In this film, we follow a single night in a decaying roadside motel where, by chance, seven people are gathered when a mysterious traveler arrives. He is Brayker, and he will try to keep a low profile until another character arrives, threatening him and unleashing a chaos that leaves everyone confined to the house. This figure, whose name we never got to know, is willing to do anything to obtain the Key, an ancient and powerful relic that Brayker carries.

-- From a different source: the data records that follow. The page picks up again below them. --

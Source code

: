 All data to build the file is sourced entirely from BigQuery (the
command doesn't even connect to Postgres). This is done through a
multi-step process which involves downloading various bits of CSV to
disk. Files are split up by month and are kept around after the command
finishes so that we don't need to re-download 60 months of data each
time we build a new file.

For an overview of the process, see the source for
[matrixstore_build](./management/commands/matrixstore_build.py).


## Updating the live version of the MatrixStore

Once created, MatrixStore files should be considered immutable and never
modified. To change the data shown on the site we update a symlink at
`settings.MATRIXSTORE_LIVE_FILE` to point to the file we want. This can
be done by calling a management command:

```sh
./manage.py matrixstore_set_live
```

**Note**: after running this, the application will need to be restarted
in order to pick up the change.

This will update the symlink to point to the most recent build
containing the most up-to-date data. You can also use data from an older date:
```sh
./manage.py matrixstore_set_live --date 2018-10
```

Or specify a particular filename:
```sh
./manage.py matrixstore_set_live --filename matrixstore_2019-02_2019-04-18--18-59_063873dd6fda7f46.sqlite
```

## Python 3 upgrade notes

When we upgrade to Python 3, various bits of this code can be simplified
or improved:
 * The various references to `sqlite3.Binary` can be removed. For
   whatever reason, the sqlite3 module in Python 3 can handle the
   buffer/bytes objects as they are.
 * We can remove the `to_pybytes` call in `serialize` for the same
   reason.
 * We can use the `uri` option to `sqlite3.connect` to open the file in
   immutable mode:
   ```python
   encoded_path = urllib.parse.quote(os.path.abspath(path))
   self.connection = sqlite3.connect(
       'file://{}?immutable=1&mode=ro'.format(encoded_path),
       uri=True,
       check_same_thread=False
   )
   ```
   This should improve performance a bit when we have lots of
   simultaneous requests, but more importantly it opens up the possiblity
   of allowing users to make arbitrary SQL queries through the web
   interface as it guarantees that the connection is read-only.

As I said, the film has its merits, and it's a lot better than a lot of the crap out there... but needs a more juicy story that can sustain the length without making us feel that all could be solved in the 45 minutes of a TV episode. Another problem I felt is the religious issue: the film wants to follow a fight between good and evil, God vs. Devil etc. And assumes that Brayker's relic is indirectly linked to Jesus and the Collector is, in fact, a "high-ranking" demon. However, the name of Jesus is never mentioned, being treated simply as Carpenter, and this association is somewhat putted aside. Respect? An attempt to avoid shoving religion into the film? Maybe, but I don't think it worked out. Also, a final note to the poor use of the love subplot involving the characters Cordelia, Roach and Wally, which could have helped to offset the weakness of the main plot.

The cast is truly lavish for the kind of film it is: William Sadler was very good and competently secures the main character, but it's Billy Zane who steals all the attention with an excellent performance, full of dark humor. You can see how much he is enjoying doing his job. Jada Pinkett Smith, still far from the big hits, has also done an impeccable job here. The film also has the exquisite additions of CCH Pounder and Thomas Haden Church.

On a technical level, the film bets heavily on creating a gloomy atmosphere, wisely taking advantage of a good setting and a suitably dark cinematography, which seeks to make the best use of the light points and the framing. This works really well, but the main dish, as far as horror is concerned, is the special effects and visuals, quite gore and full of artificial blood and slime. Some scenes are explicit enough to make you forget about popcorn for a while, and the malevolent and hideous creatures that appear around here are pretty good. However, it lacks a good soundtrack that helps to wrap everything up and there are too many scenes that are too long or absolutely unnecessary, but that have passed quietly on the editing table to lengthen the film, which drags on like fresh molasses from a moment on.